Les raisons suivantes de l'augmentation des pourcentages de césariennes sont avancées à maintes reprises dans des études menées dans de nombreux pays :

  • la peur de la douleur ;
  • la crainte de modifications génitales après un accouchement vaginal ;
  • l'idée fausse selon laquelle une césarienne serait plus sûre pour le bébé ;
  • la facilité pour les agents de santé et pour la mère et la famille ;
  • des incitants financiers mal adaptés, avec un remboursement plus élevé pour les césariennes que pour les accouchements par voie vaginale ;
  • la crainte d'un litige médical ;
  • une tolérance plus faible aux complications ou aux imperfections esthétiques temporaires causées par le passage du bébé dans le canal génital.

Pendant de nombreuses années, les médecins ont choisi de recourir aux césariennes parce qu'elles sont plus faciles à planifier. Cela les rend plus pratiques pour les médecins et les mères, en particulier lorsqu'on les compare aux accouchements instrumentaux non planifiés et souvent longs.

Cependant, le recours excessif à la césarienne pose des problèmes pour l’enseignement de la médecine : il peut entraîner un manque de formation aux aptitudes cliniques nécessaires pour gérer les complications pendant un accouchement instrumental, provoquant une crainte d’être confronté à des problèmes juridiques.
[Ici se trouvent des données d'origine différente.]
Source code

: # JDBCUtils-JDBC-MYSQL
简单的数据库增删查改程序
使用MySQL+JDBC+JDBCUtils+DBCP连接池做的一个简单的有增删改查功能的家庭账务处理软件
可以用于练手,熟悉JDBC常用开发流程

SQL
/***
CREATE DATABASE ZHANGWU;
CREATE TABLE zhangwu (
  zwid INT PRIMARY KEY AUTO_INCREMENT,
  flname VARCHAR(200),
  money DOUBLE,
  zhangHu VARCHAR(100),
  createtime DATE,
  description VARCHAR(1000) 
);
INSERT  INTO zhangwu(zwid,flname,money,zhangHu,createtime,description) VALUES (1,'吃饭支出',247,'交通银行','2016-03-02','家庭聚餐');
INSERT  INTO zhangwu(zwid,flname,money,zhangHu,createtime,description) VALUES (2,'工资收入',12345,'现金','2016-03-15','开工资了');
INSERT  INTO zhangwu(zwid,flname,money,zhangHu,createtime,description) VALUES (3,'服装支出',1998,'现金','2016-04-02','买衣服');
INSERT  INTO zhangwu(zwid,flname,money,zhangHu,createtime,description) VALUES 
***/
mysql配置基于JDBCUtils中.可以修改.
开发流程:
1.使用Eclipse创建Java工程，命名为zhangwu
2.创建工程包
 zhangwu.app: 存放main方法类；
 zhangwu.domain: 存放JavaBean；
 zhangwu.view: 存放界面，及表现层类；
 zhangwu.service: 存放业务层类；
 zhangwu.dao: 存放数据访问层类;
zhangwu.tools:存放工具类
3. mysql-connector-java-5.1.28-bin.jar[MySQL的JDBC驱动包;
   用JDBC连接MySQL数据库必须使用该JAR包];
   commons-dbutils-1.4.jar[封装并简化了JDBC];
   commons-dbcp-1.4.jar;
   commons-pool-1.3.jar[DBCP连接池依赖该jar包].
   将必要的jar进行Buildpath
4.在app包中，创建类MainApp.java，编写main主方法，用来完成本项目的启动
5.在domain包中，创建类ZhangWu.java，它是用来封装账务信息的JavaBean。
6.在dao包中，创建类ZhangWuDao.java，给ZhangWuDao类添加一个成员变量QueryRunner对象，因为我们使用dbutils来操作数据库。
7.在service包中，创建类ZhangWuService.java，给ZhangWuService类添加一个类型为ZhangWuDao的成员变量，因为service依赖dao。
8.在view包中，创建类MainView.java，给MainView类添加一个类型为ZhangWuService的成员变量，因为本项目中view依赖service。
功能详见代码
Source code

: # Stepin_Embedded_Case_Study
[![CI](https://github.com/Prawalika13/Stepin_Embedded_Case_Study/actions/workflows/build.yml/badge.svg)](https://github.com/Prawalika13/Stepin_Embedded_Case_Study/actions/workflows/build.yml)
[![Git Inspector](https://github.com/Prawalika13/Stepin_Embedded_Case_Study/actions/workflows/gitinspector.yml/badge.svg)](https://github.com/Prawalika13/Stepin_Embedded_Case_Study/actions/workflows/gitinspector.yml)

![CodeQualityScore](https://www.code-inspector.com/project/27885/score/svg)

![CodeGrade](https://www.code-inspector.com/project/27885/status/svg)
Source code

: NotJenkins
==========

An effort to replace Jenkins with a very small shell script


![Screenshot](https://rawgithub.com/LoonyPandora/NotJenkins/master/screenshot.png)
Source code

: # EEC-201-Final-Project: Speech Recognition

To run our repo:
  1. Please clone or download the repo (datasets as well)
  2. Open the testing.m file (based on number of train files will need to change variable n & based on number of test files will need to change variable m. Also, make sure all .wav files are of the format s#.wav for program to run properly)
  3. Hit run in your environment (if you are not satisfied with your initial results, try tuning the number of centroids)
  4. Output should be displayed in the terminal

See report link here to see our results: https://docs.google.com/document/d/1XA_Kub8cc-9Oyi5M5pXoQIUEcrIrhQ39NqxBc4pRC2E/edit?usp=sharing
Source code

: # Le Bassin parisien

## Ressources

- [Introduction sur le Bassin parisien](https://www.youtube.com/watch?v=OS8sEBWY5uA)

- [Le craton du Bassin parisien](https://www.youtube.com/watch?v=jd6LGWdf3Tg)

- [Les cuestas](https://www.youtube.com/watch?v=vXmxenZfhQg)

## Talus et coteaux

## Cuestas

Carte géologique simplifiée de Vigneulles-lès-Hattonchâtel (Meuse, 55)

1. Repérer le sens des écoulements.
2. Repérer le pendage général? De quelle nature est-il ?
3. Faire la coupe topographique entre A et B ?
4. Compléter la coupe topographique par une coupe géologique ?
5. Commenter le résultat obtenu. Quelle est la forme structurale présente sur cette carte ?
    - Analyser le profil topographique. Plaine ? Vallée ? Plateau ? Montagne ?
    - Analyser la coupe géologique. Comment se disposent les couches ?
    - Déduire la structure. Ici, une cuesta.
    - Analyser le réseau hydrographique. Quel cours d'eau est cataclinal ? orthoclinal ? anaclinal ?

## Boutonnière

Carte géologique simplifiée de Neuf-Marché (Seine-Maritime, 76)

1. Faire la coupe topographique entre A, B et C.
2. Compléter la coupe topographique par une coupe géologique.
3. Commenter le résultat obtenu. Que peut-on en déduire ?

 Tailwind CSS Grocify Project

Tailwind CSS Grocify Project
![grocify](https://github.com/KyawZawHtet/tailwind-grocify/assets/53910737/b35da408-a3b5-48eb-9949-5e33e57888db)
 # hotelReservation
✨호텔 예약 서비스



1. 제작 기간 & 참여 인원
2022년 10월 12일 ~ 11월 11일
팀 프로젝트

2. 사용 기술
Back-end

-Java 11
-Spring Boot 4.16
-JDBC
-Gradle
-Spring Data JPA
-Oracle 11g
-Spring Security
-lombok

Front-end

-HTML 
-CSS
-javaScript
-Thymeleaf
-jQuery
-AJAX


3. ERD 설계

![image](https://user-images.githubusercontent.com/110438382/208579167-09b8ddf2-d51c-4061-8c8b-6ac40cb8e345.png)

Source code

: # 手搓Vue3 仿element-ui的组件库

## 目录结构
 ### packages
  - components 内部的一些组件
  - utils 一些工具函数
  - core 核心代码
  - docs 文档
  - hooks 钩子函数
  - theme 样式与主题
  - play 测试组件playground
« La pratique accrue de césariennes fait également peser une charge financière supplémentaire inutile sur les systèmes de santé », déclare le docteur Berdzuli. « Les césariennes médicalement superflues ne sont pas une manière efficace d’utiliser les ressources limitées des systèmes de santé. Il est nécessaire d'élaborer des politiques qui encouragent les établissements de santé à dispenser des soins de qualité selon un bon rapport coût-efficacité. »

Des pourcentages plus élevés d'accouchements par voie vaginale pourraient être dus notamment à des facteurs tels que des politiques strictes concernant les demandes de césarienne par les futures mères, des pressions culturelles ou sociales, des différences dans le cadre juridique des litiges médicaux, et des stratégies favorisant les accouchements à domicile ou l’intervention d’une sage-femme.

On connaît mal les avantages d’un accouchement par voie vaginale

Les avantages de l'accouchement vaginal pour le fœtus ont été étudiés, et un avantage en particulier – le microbiote vaginal de la mère – a récemment été découvert. L’accouchement par voie vaginale expose le nouveau-né à des microbes qui peuplent la filière génitale de la mère, et qui peuvent avoir un impact sur le développement physique et neurocognitif et les risques de maladie tout au long de la vie.  Ceci, de même que l'allaitement au sein exclusif, influence la maturation du système immunitaire du nourrisson et sa santé pendant les 1000 premiers jours de sa vie.

Le défi, pour les pays, reste de déterminer les raisons expliquant les taux élevés de césariennes dans leur contexte national et d'envisager comment passer d’une situation où les césariennes sont la méthode normale d'accouchement à celle où il s’agit d'une intervention pratiquée uniquement lorsque cela est nécessaire sur le plan médical.

Afin de limiter le nombre de césariennes inutiles, l'OMS a récemment publié des directives qui ont servi de point de départ pour des débats. Avec l'appui de partenaires, l'OMS s’emploiera à montrer comment aller de l’avant, affinera les arguments permettant une sensibilisation et donnera aux femmes les moyens d'améliorer leurs connaissances en matière de santé.

La réunion de Tbilissi s'est clôturée sur un appel à l'action et la présentation des principaux axes d’intervention aux niveaux national, régional et mondial.